CPIAC is the U.S. national clearinghouse and technical resource center for data, reports, and analyses related to system and component level technologies for chemical, electrical, and nuclear propulsion for rockets, missiles, and space and gun propulsion systems. CPIAC also provides technical and administrative support to the Joint Army-Navy-NASA-Air Force (JANNAF) Interagency Propulsion Committee, the primary technical information exchange platform for the U.S. propulsion industry.

In addition to maintaining the most comprehensive propulsion-related scientific and technical reports collection in the world, CPIAC also functions to disseminate and educate eligible individuals and organizations on the subject. CPIAC maintains a number of industry handbooks, manuals, databases, and its signature Propulsion Information Retrieval System (PIRS). This extensive information collection represents the documented national knowledge base in chemical rocket propulsion.

As a knowledgeable and objective participant in supporting industry research and development, CPIAC assists sponsors in maximizing increasingly limited research and development funding by focusing on key propulsion system technology needs through workshops, symposia, technical assessments, and surveys. CPIAC also performs research in support of its publication of a series of recurrent technology reviews and state-of-the-art reports in selected technical areas.

== History of CPIAC ==

The rapid technological advances of the U.S. rocket industry during World War II, accomplished primarily through the wartime Office of Scientific Research and Development (OSRD) and its cadre of leading scientists, produced a substantial foundation of technical reports and data on solid rockets, propellants, and ballistics. Following deactivation of the OSRD in 1945, several of these early scientists accepted positions at the fledgling Johns Hopkins University Applied Physics Laboratory (APL) and were subsequently appointed by Commander (later Admiral) Levering Smith to serve on the post-war Navy Bureau of Ordnance (BuOrd) Propellant and Ignition Advisory Group. In April 1946, at the suggestion of Dr. Ralph E. Gibson (later to become the second director of APL), the group recommended the establishment of “a rocket intelligence agency with one main responsibility—that of promoting rapid circulation of technical information to all activities concerned.” Armed with $20,000 in BuOrd funding, APL established the initial Rocket Propellant Information Agency (RPIA) on 3 December 1946 to consolidate, organize, and catalog the inventory of wartime reports.

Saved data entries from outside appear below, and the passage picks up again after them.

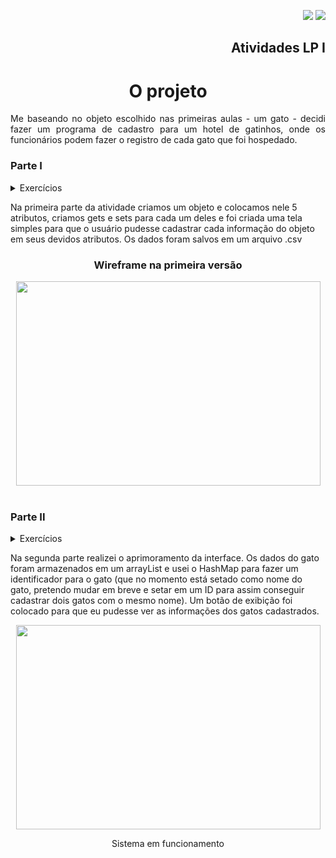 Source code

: <p align="right">
     <img src="https://img.shields.io/badge/java-%23ED8B00.svg?style=for-the-badge&logo=java&logoColor=white"/>
     <img src="https://img.shields.io/badge/Eclipse-FE7A16.svg?style=for-the-badge&logo=Eclipse&logoColor=white"/>
</p>
<h2 align="right">Atividades LP I</h2>
<h1 align="center">O projeto</h1>
<p align="justify">Me baseando no objeto escolhido nas primeiras aulas - um gato - decidi fazer um programa de cadastro para um hotel de gatinhos, onde os funcionários podem fazer o registro de cada gato que foi hospedado.</p>

<p align="left">
     <h3>Parte I</h3>
          <details>
               <summary>Exercícios</summary>
- Escolha de um objeto qualquer<br>
- Definir atributos e métodos para o objeto representado<br>
- Construir a classe referente ao objeto anterior<br>
- A classe deve ter construtor e métodos de acesso<br>
- Implementar uma classe  do tipo interface gráfica para coletar os dados referentes ao objeto<br>
- Instanciar objetos de cada classe principal<br>
- Gravar os dados dos objetos instaciados em um arquivo csv<br>
</p></details>
<p align="left">Na primeira parte da atividade criamos um objeto e colocamos nele 5 atributos, criamos gets e sets para cada um deles e foi criada uma tela simples para que o usuário pudesse cadastrar cada informação do objeto em seus devidos atributos. Os dados foram salvos em um arquivo .csv </p>
<h3 align="center">Wireframe na primeira versão</h3>
<div text align="center">
     <img src="https://raw.githubusercontent.com/beatricelopes/java_repo/master/image/wireframe.PNG"  width="487" height="327" />
</div><br>
<h3>Parte II</h3>
<details>
     <summary>Exercícios</summary>
- Construir classes que determinem:<br>
1. Uma coleção de objetos instaciados, armazenados em ArrayList<br>
2. Um conjunto para guardar identificadores únicos desses objetos em HashSet<br>
3. Um dicionário que associe uma chave/valor referente aos objetos<br>
- Classes devem ter construtor, métodos de acesso, métodos e atributos de classe<br>
- Objetos de cada classe devem ser instanciados<br>
- Deve existir um formulário para a entrada de dados para a instanciação de objetos de cada classe<br>
- Gravar a aplicação como runnable .jar 
</p></details>
<p align="left">Na segunda parte realizei o aprimoramento da interface. Os dados do gato foram armazenados em um arrayList e usei o HashMap para fazer um identificador para o gato (que no momento está setado como nome do gato, pretendo mudar em breve e setar em um ID para assim conseguir cadastrar dois gatos com o mesmo nome). Um botão de exibição foi colocado para que eu pudesse ver as informações dos gatos cadastrados. 

<div align="center">
          <img src="image/gif1.gif"  width="487" height="327" />
          <p align="center">Sistema em funcionamento</p>
</div>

In 1948, the addition of Army sponsorship and accompanying expansion of agency scope into gun propellants prompted a name change to the Solid Propellant Information Agency (SPIA). SPIA subsequently assumed responsibility for organizing and publishing the proceedings of the Joint Army-Navy and Interagency Solid Propellant Group Meetings, which later evolved into the JANNAF Propulsion Meeting. The previously sporadic industry technical exchange meetings were now formalized and conducted on a regular basis. The Air Force and NASA joined in sponsorship of SPIA in 1951 and 1959, respectively. With the establishment of NASA and increased activity in liquid-fueled rockets, missiles, and space vehicles, the Navy established the companion Liquid Propellant Information Agency (LPIA) at APL in 1958. On December 1, 1962, the SPIA and LPIA combined operations to form the Chemical Propulsion Information Agency. At the same time, CPIAC’s scope was expanded to include airbreathing, electrical, nuclear, and gun propulsion. The Interagency Chemical Rocket Propulsion Group (ICRPG), predecessor of the current JANNAF Interagency Propulsion Committee, was also chartered that year.

In 1964, CPIAC became a DoD Information Analysis Center under the Naval Sea Systems Command. In 1980, the Defense Technical Information Center (DTIC) assumed administrative oversight of CPIAC, and in 1990, the operation of CPIAC was transferred from APL to The Johns Hopkins University Whiting School of Engineering. While CPIAC’s core functions have expanded significantly over the years, its founding mission of report collection activities has continued uninterrupted to date, making CPIAC the custodian of the most comprehensive chemical propulsion scientific and technical reports collection in the world.